---------- Data provided

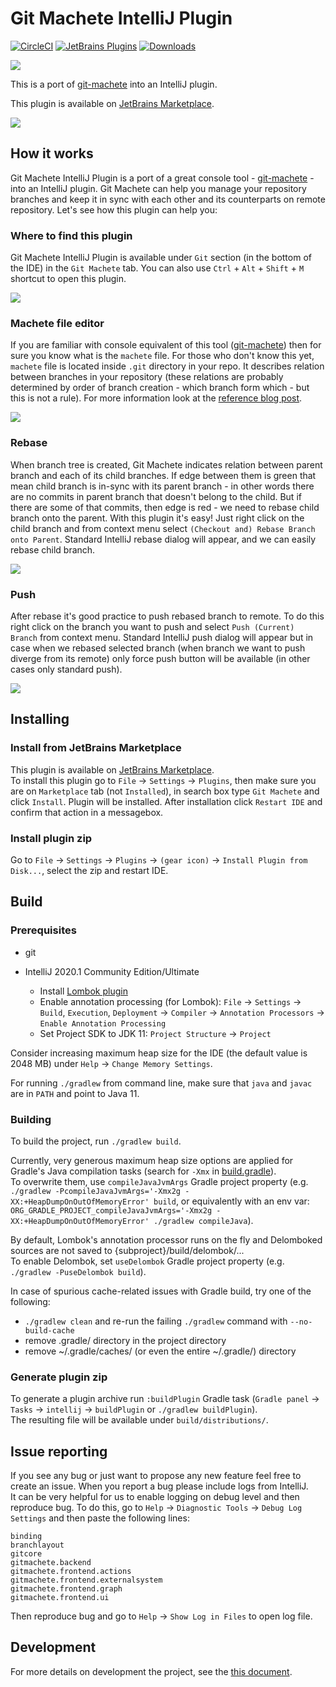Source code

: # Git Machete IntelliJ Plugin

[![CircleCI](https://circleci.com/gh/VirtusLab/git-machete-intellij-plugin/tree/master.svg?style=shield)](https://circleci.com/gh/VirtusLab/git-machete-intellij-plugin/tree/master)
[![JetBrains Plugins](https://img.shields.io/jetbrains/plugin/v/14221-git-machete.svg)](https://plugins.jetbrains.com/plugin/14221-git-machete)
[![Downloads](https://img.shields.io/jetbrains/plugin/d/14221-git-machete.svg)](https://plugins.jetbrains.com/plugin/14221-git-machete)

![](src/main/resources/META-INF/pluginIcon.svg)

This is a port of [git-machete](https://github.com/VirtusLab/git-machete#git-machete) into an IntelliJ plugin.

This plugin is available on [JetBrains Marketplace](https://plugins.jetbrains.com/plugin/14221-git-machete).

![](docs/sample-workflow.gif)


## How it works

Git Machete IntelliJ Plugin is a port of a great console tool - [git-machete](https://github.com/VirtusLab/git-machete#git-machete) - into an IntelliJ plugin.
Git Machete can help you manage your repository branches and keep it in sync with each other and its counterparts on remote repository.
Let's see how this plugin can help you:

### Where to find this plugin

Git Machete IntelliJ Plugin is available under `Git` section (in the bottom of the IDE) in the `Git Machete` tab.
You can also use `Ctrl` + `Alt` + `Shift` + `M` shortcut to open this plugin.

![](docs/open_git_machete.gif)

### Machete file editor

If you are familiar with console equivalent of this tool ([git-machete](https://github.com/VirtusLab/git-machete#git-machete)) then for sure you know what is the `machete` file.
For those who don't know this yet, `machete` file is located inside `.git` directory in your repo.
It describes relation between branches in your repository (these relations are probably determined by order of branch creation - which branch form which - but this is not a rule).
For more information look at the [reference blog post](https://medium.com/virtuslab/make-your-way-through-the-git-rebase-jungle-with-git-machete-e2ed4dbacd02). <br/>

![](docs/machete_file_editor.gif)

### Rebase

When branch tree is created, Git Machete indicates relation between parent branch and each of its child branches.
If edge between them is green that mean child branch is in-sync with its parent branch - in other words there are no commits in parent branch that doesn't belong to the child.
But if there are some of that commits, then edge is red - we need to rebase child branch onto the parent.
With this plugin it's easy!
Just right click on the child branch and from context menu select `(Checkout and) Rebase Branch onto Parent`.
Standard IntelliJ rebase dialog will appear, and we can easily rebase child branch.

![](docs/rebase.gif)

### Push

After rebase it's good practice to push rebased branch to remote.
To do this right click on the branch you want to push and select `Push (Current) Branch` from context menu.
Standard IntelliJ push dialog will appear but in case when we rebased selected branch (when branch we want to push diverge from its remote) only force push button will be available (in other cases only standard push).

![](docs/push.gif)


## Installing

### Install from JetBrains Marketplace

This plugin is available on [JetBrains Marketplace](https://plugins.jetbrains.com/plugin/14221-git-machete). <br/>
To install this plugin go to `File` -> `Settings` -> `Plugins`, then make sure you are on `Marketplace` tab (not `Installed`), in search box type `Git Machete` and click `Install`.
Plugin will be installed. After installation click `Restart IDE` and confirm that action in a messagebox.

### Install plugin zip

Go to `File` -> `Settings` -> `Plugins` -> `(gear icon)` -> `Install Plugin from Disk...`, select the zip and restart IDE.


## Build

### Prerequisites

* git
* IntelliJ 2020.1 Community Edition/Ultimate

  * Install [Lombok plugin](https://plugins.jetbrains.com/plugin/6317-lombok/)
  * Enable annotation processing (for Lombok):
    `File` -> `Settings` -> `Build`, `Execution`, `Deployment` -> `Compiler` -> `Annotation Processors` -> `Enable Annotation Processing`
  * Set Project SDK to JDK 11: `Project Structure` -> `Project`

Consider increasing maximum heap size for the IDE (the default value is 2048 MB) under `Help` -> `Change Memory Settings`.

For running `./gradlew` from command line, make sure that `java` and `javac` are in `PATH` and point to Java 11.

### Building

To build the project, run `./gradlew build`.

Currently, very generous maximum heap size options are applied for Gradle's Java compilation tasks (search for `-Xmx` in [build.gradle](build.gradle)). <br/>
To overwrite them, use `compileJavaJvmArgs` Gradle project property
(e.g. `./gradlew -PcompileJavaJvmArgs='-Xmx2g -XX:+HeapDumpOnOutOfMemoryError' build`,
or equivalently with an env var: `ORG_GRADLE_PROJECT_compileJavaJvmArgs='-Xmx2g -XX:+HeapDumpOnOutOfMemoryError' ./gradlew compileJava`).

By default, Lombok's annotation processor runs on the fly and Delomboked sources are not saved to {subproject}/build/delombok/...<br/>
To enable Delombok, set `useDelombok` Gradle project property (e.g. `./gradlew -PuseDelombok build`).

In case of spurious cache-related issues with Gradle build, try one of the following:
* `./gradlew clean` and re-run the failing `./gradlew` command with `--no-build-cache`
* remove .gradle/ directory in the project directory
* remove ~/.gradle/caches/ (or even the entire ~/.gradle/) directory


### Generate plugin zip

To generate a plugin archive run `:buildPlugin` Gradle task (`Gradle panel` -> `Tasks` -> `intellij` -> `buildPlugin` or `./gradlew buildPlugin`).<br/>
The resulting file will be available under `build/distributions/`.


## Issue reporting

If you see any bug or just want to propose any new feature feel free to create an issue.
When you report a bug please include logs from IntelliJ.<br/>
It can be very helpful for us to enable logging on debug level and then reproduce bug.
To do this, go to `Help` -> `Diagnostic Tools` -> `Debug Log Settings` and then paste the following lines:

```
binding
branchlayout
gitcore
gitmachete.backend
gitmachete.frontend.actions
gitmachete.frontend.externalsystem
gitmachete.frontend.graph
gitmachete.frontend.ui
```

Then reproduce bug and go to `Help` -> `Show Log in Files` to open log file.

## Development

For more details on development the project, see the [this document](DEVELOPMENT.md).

--------------------

▶ **Work instructions**: Your job is to return all lines above that hold the word "menu".

▶ **Reply**:
Just right click on the child branch and from context menu select `(Checkout and) Rebase Branch onto Parent`.
To do this right click on the branch you want to push and select `Push (Current) Branch` from context menu.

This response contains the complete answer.